** Opening Material provided block **

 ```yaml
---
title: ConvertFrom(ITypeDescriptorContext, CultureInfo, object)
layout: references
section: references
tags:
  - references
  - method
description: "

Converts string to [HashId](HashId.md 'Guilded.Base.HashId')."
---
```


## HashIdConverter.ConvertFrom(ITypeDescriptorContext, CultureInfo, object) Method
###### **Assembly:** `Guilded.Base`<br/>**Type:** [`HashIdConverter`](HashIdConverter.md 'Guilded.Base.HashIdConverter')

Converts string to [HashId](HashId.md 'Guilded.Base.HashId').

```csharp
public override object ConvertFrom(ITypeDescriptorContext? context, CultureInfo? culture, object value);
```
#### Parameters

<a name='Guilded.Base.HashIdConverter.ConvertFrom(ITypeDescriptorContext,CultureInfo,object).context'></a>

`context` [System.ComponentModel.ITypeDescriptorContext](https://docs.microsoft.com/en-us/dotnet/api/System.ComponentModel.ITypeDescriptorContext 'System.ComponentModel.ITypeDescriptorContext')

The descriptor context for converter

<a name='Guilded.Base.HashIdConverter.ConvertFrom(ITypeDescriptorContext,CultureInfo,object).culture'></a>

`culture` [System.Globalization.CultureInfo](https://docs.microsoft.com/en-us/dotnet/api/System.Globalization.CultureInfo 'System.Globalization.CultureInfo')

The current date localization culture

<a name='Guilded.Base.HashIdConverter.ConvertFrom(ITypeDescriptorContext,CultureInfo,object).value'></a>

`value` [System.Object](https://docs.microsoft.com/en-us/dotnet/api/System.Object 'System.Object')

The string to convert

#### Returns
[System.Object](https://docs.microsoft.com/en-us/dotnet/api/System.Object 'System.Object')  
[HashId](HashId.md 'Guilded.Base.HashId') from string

** Closing Material provided block **
** Opening Material provided block **

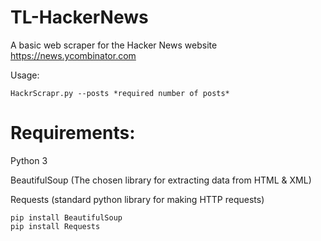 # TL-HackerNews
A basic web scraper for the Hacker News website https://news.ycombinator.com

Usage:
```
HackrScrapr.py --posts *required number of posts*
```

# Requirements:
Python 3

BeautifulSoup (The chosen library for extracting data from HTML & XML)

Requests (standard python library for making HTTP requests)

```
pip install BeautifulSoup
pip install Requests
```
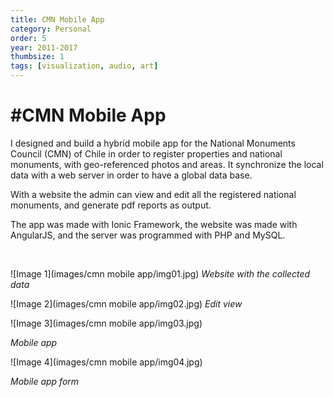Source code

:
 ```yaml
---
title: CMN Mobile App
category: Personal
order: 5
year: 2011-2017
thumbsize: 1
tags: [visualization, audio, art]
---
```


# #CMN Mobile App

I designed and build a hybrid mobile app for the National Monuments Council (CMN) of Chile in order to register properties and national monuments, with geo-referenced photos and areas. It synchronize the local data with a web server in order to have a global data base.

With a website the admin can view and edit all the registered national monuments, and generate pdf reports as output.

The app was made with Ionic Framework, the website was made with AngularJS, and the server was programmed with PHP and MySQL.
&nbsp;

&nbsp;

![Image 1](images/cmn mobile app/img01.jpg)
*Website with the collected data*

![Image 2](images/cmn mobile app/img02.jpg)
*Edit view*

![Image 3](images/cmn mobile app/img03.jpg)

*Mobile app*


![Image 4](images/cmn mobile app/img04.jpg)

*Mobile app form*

** Closing Material provided block **
** Opening Material provided block **

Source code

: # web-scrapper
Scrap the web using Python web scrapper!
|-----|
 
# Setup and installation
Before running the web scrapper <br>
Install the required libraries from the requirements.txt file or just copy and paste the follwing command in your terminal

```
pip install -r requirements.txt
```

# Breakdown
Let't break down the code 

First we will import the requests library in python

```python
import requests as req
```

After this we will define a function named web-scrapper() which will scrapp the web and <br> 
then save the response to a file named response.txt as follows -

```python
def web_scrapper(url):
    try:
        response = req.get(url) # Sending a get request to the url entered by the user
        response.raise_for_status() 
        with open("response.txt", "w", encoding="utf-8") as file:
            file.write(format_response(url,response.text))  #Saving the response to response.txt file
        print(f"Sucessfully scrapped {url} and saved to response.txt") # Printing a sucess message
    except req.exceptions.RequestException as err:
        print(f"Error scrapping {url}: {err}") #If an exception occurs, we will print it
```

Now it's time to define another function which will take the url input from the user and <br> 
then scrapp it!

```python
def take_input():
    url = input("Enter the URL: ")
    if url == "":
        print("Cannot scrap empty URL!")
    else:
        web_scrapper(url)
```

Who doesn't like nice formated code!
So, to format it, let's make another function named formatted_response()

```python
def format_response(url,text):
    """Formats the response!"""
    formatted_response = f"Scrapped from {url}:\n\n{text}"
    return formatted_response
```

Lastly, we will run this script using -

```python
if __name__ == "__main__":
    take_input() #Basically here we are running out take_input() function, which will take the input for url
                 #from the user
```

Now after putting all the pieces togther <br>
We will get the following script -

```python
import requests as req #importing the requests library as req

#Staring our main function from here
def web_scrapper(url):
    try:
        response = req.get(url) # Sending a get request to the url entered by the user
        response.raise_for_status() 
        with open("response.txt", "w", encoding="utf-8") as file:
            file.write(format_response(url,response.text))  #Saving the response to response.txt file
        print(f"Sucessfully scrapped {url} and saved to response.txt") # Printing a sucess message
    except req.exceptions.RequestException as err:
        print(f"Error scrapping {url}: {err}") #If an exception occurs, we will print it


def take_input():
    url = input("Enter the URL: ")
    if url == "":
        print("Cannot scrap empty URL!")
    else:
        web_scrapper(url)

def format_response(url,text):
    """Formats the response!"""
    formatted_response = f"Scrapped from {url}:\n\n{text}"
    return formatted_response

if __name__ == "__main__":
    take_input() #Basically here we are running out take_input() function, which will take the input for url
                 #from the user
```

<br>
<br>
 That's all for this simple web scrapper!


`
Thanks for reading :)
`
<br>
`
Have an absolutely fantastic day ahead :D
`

** Closing Material provided block **

Wherever the string "microsoft" occurs in the entries, copy that whole line.

`context` [System.ComponentModel.ITypeDescriptorContext](https://docs.microsoft.com/en-us/dotnet/api/System.ComponentModel.ITypeDescriptorContext 'System.ComponentModel.ITypeDescriptorContext')
`culture` [System.Globalization.CultureInfo](https://docs.microsoft.com/en-us/dotnet/api/System.Globalization.CultureInfo 'System.Globalization.CultureInfo')
`value` [System.Object](https://docs.microsoft.com/en-us/dotnet/api/System.Object 'System.Object')
[System.Object](https://docs.microsoft.com/en-us/dotnet/api/System.Object 'System.Object')  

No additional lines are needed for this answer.